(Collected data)
##############################
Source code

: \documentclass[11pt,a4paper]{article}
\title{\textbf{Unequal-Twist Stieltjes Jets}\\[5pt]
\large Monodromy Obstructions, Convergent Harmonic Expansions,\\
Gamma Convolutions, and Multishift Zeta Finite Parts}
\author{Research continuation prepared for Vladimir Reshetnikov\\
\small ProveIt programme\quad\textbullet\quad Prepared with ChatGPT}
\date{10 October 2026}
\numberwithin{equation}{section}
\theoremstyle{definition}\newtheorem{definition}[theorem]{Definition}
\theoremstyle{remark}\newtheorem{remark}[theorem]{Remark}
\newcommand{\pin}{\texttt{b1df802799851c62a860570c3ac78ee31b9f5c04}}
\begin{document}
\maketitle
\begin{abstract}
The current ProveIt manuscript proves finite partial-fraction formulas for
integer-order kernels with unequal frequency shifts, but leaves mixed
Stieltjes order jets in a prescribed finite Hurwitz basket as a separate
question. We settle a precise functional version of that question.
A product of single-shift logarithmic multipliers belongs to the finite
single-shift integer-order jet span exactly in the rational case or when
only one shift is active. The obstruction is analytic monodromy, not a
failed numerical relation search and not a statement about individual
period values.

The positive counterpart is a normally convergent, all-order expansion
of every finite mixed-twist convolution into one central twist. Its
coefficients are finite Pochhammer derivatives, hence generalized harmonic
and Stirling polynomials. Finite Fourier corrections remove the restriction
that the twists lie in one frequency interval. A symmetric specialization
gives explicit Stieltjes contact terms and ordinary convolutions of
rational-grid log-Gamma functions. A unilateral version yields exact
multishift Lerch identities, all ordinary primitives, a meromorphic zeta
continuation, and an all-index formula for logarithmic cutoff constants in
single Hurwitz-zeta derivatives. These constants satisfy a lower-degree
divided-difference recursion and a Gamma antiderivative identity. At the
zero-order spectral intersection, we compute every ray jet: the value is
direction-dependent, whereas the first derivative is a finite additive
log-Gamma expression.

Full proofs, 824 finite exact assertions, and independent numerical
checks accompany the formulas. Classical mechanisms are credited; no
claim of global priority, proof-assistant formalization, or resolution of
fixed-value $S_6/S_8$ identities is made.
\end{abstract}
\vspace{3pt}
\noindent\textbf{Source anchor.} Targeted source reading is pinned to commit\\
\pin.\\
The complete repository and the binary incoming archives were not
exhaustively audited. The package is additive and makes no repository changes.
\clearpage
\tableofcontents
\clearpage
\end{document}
##############################
**What you will do**. Only an exact retyping of the full data will do.

**The completed task**.
Source code

: \documentclass[11pt,a4paper]{article}
\title{\textbf{Unequal-Twist Stieltjes Jets}\\[5pt]
\large Monodromy Obstructions, Convergent Harmonic Expansions,\\
Gamma Convolutions, and Multishift Zeta Finite Parts}
\author{Research continuation prepared for Vladimir Reshetnikov\\
\small ProveIt programme\quad\textbullet\quad Prepared with ChatGPT}
\date{10 October 2026}
\numberwithin{equation}{section}
\theoremstyle{definition}\newtheorem{definition}[theorem]{Definition}
\theoremstyle{remark}\newtheorem{remark}[theorem]{Remark}
\newcommand{\pin}{\texttt{b1df802799851c62a860570c3ac78ee31b9f5c04}}
\begin{document}
\maketitle
\begin{abstract}
The current ProveIt manuscript proves finite partial-fraction formulas for
integer-order kernels with unequal frequency shifts, but leaves mixed
Stieltjes order jets in a prescribed finite Hurwitz basket as a separate
question. We settle a precise functional version of that question.
A product of single-shift logarithmic multipliers belongs to the finite
single-shift integer-order jet span exactly in the rational case or when
only one shift is active. The obstruction is analytic monodromy, not a
failed numerical relation search and not a statement about individual
period values.

The positive counterpart is a normally convergent, all-order expansion
of every finite mixed-twist convolution into one central twist. Its
coefficients are finite Pochhammer derivatives, hence generalized harmonic
and Stirling polynomials. Finite Fourier corrections remove the restriction
that the twists lie in one frequency interval. A symmetric specialization
gives explicit Stieltjes contact terms and ordinary convolutions of
rational-grid log-Gamma functions. A unilateral version yields exact
multishift Lerch identities, all ordinary primitives, a meromorphic zeta
continuation, and an all-index formula for logarithmic cutoff constants in
single Hurwitz-zeta derivatives. These constants satisfy a lower-degree
divided-difference recursion and a Gamma antiderivative identity. At the
zero-order spectral intersection, we compute every ray jet: the value is
direction-dependent, whereas the first derivative is a finite additive
log-Gamma expression.

Full proofs, 824 finite exact assertions, and independent numerical
checks accompany the formulas. Classical mechanisms are credited; no
claim of global priority, proof-assistant formalization, or resolution of
fixed-value $S_6/S_8$ identities is made.
\end{abstract}
\vspace{3pt}
\noindent\textbf{Source anchor.} Targeted source reading is pinned to commit\\
\pin.\\
The complete repository and the binary incoming archives were not
exhaustively audited. The package is additive and makes no repository changes.
\clearpage
\tableofcontents
\clearpage
\end{document}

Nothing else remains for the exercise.